Article

Eighty years writ with wit

MAY 1984
Article
Eighty years writ with wit
MAY 1984

In the first week of April, the month Chaucer applauded for its "shoures soote," the Department of English at the University of Florida held a threeday symposium honoring Richard Eberhart '26. "Eberhart at Eighty," the official title of the University of Florida Writers' Festival, was attended by students, writers, and scholars from all over the country. Among the celebrants were Robert Pack '58, poet and English professor at Middlebury College, critic and professor of English emeritus Cleanth Brooks of Yale, and poet Donald Hall, who recently succeeded Eberhart as New Hampshire's Poet Laureate.

After his career at Dartmouth, Eberhart studied at Cambridge University in England (from which he received a B.A.), traveled to Berlin to study German, and then spent a year as a graduate student at Harvard.
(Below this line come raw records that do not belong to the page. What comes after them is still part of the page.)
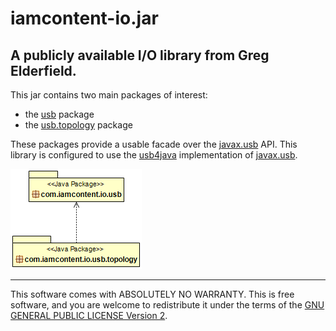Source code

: # iamcontent-io.jar
## A publicly available I/O library from Greg Elderfield.

This jar contains two main packages of interest:

* the [usb](src/main/site/md/usb.md) package 
* the [usb.topology](src/main/site/md/usb.topology.md) package

These packages provide a usable facade over the [javax.usb](http://sourceforge.net/projects/javax-usb/) API. This library is configured to use the [usb4java](http://usb4java.org/) implementation of [javax.usb](http://sourceforge.net/projects/javax-usb/).

![Package Diagram](src/main/site/uml/com.iamcontent.io-package.png)

---

This software comes with ABSOLUTELY NO WARRANTY. This is free software, and you are welcome to redistribute it
under the terms of the [GNU GENERAL PUBLIC LICENSE Version 2](https://www.gnu.org/licenses/gpl-2.0.html).
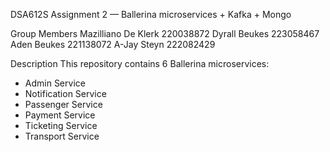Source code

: DSA612S Assignment 2 — Ballerina microservices + Kafka + Mongo

Group Members
Mazilliano De Klerk 220038872
Dyrall Beukes 223058467
Aden Beukes 221138072
A-Jay Steyn 222082429

Description
This repository contains 6 Ballerina microservices:
- Admin Service  
- Notification Service  
- Passenger Service  
- Payment Service  
- Ticketing Service  
- Transport Service  


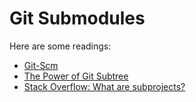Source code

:# Git Submodules

Here are some readings:

- [Git-Scm](https://git-scm.com/book/en/v2/Git-Tools-Submodules)
- [The Power of Git Subtree](https://developer.atlassian.com/blog/2015/05/the-power-of-git-subtree/)
- [Stack Overflow: What are subprojects?](https://stackoverflow.com/questions/7124483/difference-between-subprojects-and-submodules-in-git)


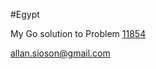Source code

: #Egypt

My Go solution to Problem [11854](https://onlinejudge.org/external/118/11854.pdf)

allan.sioson@gmail.com
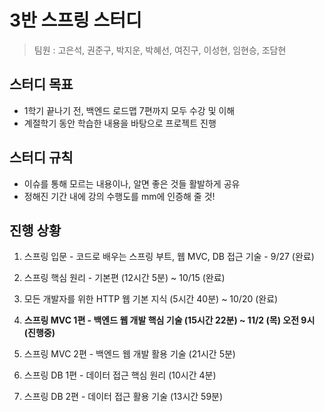 # 3반 스프링 스터디

> 팀원 : 고은석, 권준구, 박지운, 박혜선, 여진구, 이성현, 임현승, 조담현  




  
## 스터디 목표

- 1학기 끝나기 전, 백엔드 로드맵 7편까지 모두 수강 및 이해
- 계절학기 동안 학습한 내용을 바탕으로 프로젝트 진행

## 스터디 규칙
- 이슈를 통해 모르는 내용이나, 알면 좋은 것들 활발하게 공유
- 정해진 기간 내에 강의 수행도를 mm에 인증해 줄 것!

  
## 진행 상황

1. 스프링 입문 - 코드로 배우는 스프링 부트, 웹 MVC, DB 접근 기술 - 9/27 (완료)

2. 스프링 핵심 원리 - 기본편 (12시간 5분) ~ 10/15 (완료)

3. 모든 개발자를 위한 HTTP 웹 기본 지식 (5시간 40분) ~ 10/20 (완료)


4. **스프링 MVC 1편 - 백엔드 웹 개발 핵심 기술 (15시간 22분) ~ 11/2 (목) 오전 9시 (진행중)**

5. 스프링 MVC 2편 - 백엔드 웹 개발 활용 기술 (21시간 5분)

6. 스프링 DB 1편 - 데이터 접근 핵심 원리 (10시간 4분)

7. 스프링 DB 2편 - 데이터 접근 활용 기술 (13시간 59분)




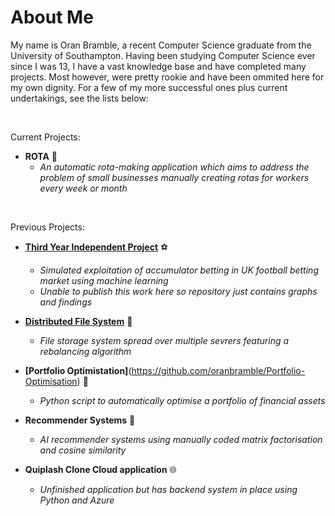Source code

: # **About Me** 

My name is Oran Bramble, a recent Computer Science graduate from the University of Southampton. Having been studying Computer Science ever since I was 13, I have a vast knowledge base and have completed many projects. Most however, were pretty rookie and have been ommited here for my own dignity. For a few of my more successful ones plus current undertakings, see the lists below:

</br>

Current Projects:

- **ROTA** 📆
    - _An automatic rota-making application which aims to address the problem of small businesses manually creating rotas for workers every week or month_

</br>

Previous Projects:

- [**Third Year Independent Project**](https://github.com/oranbramble/Accumulator-Profiting) ⚽
    - _Simulated exploitation of accumulator betting in UK football betting market using machine learning_
    - _Unable to publish this work here so repository just contains graphs and findings_
      
- **[Distributed File System](https://github.com/oranbramble/Distributed-File-System)** 📁
    - _File storage system spread over multiple sevrers featuring a rebalancing algorithm_

- **[Portfolio Optimistation]**(https://github.com/oranbramble/Portfolio-Optimisation) 💼
    - _Python script to automatically optimise a portfolio of financial assets_

- **Recommender Systems** 📱
    - _AI recommender systems using manually coded matrix factorisation and cosine similarity_
    
- **Quiplash Clone Cloud application** 🌐
    - _Unfinished application but has backend system in place using Python and Azure_





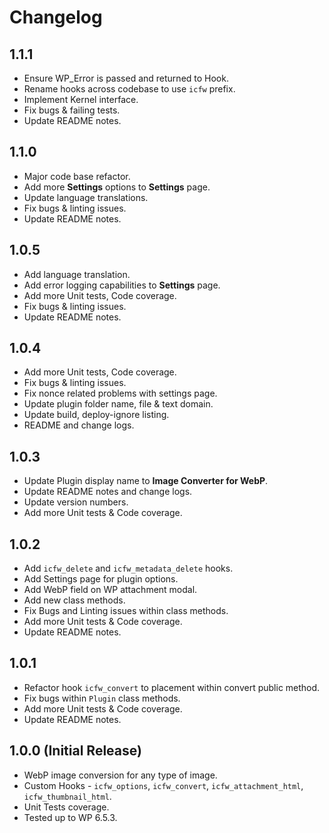 # Changelog

## 1.1.1
* Ensure WP_Error is passed and returned to Hook.
* Rename hooks across codebase to use `icfw` prefix.
* Implement Kernel interface.
* Fix bugs & failing tests.
* Update README notes.

## 1.1.0
* Major code base refactor.
* Add more **Settings** options to **Settings** page.
* Update language translations.
* Fix bugs & linting issues.
* Update README notes.

## 1.0.5
* Add language translation.
* Add error logging capabilities to **Settings** page.
* Add more Unit tests, Code coverage.
* Fix bugs & linting issues.
* Update README notes.

## 1.0.4
* Add more Unit tests, Code coverage.
* Fix bugs & linting issues.
* Fix nonce related problems with settings page.
* Update plugin folder name, file & text domain.
* Update build, deploy-ignore listing.
* README and change logs.

## 1.0.3
* Update Plugin display name to __Image Converter for WebP__.
* Update README notes and change logs.
* Update version numbers.
* Add more Unit tests & Code coverage.

## 1.0.2
* Add `icfw_delete` and `icfw_metadata_delete` hooks.
* Add Settings page for plugin options.
* Add WebP field on WP attachment modal.
* Add new class methods.
* Fix Bugs and Linting issues within class methods.
* Add more Unit tests & Code coverage.
* Update README notes.

## 1.0.1
* Refactor hook `icfw_convert` to placement within convert public method.
* Fix bugs within `Plugin` class methods.
* Add more Unit tests & Code coverage.
* Update README notes.

## 1.0.0 (Initial Release)
* WebP image conversion for any type of image.
* Custom Hooks - `icfw_options`, `icfw_convert`, `icfw_attachment_html`, `icfw_thumbnail_html`.
* Unit Tests coverage.
* Tested up to WP 6.5.3.
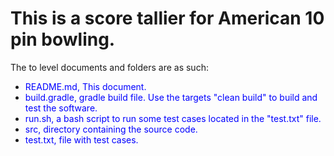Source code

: 
# This is a score tallier for American 10 pin bowling.

The to level documents and folders are as such:

* <span style="color:blue">README.md</style>, This document.
* <span style="color:blue">build.gradle</style>, gradle build file. Use the targets "clean build" to build and test the software.
* <span style="color:blue">run.sh</style>, a bash script to run some test cases located in the "test.txt" file.
* <span style="color:blue">src,</style> directory containing the source code.
* <span style="color:blue">test.txt</style>, file with test cases.
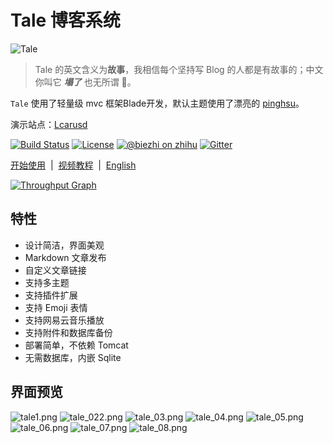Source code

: # Tale 博客系统

![Tale](https://ooo.0o0.ooo/2017/02/27/58b43450c9182.png)

> Tale 的英文含义为**故事**，我相信每个坚持写 Blog 的人都是有故事的；中文你叫它 ***塌了*** 也无所谓 🤣。

`Tale` 使用了轻量级 mvc 框架Blade开发，默认主题使用了漂亮的 [pinghsu](https://github.com/chakhsu/pinghsu)。

演示站点：[Lcarusd](http://188.131.177.190:9000/)

[![Build Status](https://img.shields.io/travis/otale/tale.svg?style=flat-square)](https://travis-ci.org/otale/tale)
[![License](https://img.shields.io/badge/license-MIT-4EB1BA.svg?style=flat-square)](https://github.com/otale/tale/blob/master/LICENSE)
[![@biezhi on zhihu](https://img.shields.io/badge/zhihu-%40biezhi-red.svg?style=flat-square)](https://www.zhihu.com/people/biezhi)
[![Gitter](https://badges.gitter.im/biezhi/tale-group.svg)](https://gitter.im/tale-group)

[开始使用](https://github.com/otale/tale/wiki)&nbsp; | &nbsp;[视频教程](https://github.com/otale/tale/wiki/%E8%A7%86%E9%A2%91%E6%95%99%E7%A8%8B)&nbsp; | &nbsp;[English](README.md)

[![Throughput Graph](https://graphs.waffle.io/otale/tale/throughput.svg)](https://waffle.io/otale/tale/metrics/throughput)

## 特性

+ 设计简洁，界面美观
+ Markdown 文章发布
+ 自定义文章链接
+ 支持多主题
+ 支持插件扩展
+ 支持 Emoji 表情
+ 支持网易云音乐播放
+ 支持附件和数据库备份
+ 部署简单，不依赖 Tomcat
+ 无需数据库，内嵌 Sqlite

## 界面预览

![tale1.png](https://ooo.0o0.ooo/2017/03/04/58ba99604e997.png)
![tale_022.png](https://ooo.0o0.ooo/2017/02/28/58b4686f37836.png)
![tale_03.png](https://ooo.0o0.ooo/2017/02/28/58b4686638460.png)
![tale_04.png](https://ooo.0o0.ooo/2017/02/28/58b4686384fb4.png)
![tale_05.png](https://ooo.0o0.ooo/2017/02/28/58b46869bff5b.png)
![tale_06.png](https://ooo.0o0.ooo/2017/02/28/58b46862ec24e.png)
![tale_07.png](https://ooo.0o0.ooo/2017/02/28/58b46868b1a67.png)
![tale_08.png](https://ooo.0o0.ooo/2017/02/28/58b46866c5898.png)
His experiences as a gunnery officer in the U.S. Navy in World War II formed the basis for one of his most frequently anthologized poems, "The Fury of Aerial Bombardment."

A feisty and familiar figure to many Hanoverians, Eberhart lives on Webster Terrace with Elizabeth, his wife of 43 years. He has been much honored in the 50-odd years since the publication of his first book, A Bravery ofEarth. He has served as Consultant in Poetry to the Library of Congress, was elected to both the National Institute of Arts and Letters and the American Academy of Arts and Letters, and has received several honorary doctorates and numerous awards, including the Bollingen Prize (1962), the Pulitzer Prize (1966), and the National Book Award (1977).

On the eve of his birthday on April 5, Eberhart was feted at the house of the president of the University of Florida at which time he was presented with the Ambassador of the Arts Award and given a handsome pencil sketch. Walking briskly across the dewy campus at Gainesville the previous evening, Eberhart recounted the pleasures poetry had given him over a lifetime. "You know," he said with a sort of limpid twinkle in his eye, "there are some ways in which I might say that poetry has meant everything to me. But then again, it is no substitute for life." This brought to mind a couplet by Thoreau, "My life has been the poem I would have writ/But I could not both live and utter it." If Thoreau failed in that venture, it is clear that octogenarian Richard Eberhart has not.